Besides classification models can be trained for regression. The difference is that instead of predicting a class, one or many values are predicted. We can use the dataset to predict the fare, using the other attributes as indicator variables.

Again using the sklearn module, we have access to several regression models. Here we use:

  • Linear regression
  • Regression Tree
  • Regression forest
from sklearn.linear_model import LinearRegression
from sklearn.tree import DecisionTreeRegressor
from sklearn.ensemble import RandomForestRegressor
rcParams['figure.figsize'] = [6,3]
table = pd.read_csv('titanic_cleaned.csv', sep=';')
['Survived', 'Pclass', 'Sex', 'Age', 'SibSp', 'Parch', 'Fare', 'Embarked']
Yr = table.values[:,-2]    # Fare is target attribute
Xr =  table.values[:,1:4]  # Class, Sex and Age are indicator variables

Training a regression model works basically analogously to the classification model. We start with the linear regression model:

linreg = LinearRegression()
linreg.fit(Xr, Yr)
linreg.score(Xr, Yr)

Second model is the Regression Tree:

dtr = DecisionTreeRegressor()
dtr.fit(Xr, Yr)

plt.bar(list(table.columns)[1:4], dtr.feature_importances_ )

dtr.score(Xr, Yr)



Lastly, we train the Regression Forest:

rfr = RandomForestRegressor(n_estimators=200)
rfr.fit(Xr, Yr)

plt.bar(list(table.columns)[1:4], rfr.feature_importances_ )

rfr.score(Xr, Yr)



Regarding the feature importances, all models yield similar results. We observe that the linear regression has a much lower score (here it’s the coefficient of determination). We can deduct, that the mapping from the used indicator variables to the fare is not linear.
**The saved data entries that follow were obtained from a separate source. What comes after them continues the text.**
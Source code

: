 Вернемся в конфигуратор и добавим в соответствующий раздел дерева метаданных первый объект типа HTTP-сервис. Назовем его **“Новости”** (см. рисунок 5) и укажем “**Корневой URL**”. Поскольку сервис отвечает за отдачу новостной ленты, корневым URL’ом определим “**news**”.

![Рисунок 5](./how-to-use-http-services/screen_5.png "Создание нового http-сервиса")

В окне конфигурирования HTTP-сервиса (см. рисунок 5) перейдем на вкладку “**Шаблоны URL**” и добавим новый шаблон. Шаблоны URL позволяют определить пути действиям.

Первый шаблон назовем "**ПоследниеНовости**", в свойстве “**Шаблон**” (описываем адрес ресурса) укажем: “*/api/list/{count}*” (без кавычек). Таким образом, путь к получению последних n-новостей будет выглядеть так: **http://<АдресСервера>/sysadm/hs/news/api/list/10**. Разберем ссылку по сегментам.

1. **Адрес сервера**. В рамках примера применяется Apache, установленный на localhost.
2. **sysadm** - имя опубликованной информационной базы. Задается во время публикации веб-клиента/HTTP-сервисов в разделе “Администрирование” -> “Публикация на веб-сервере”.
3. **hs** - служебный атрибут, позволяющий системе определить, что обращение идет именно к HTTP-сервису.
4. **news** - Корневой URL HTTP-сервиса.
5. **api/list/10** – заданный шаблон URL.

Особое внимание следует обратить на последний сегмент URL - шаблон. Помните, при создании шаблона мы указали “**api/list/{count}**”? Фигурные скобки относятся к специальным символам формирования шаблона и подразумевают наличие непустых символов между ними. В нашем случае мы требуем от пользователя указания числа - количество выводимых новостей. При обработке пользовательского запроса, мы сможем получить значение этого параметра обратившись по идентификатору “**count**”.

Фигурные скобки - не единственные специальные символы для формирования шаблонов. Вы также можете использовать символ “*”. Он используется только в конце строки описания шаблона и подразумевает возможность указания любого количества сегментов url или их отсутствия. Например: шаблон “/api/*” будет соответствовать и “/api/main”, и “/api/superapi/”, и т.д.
Note, that we did not check for overfitting here!! This would work in the same way, than for classification.

In the next cell you can simulate some data and let the models predict the fare:

sample = [[1, 1, 29]] # Class Sex Age

fare = linreg.predict(sample)[0]
print(f'LinReg: The fare would have been {fare} dollar')

fare = dtr.predict(sample)[0]
print(f'RegTre: The fare would have been {fare} dollar')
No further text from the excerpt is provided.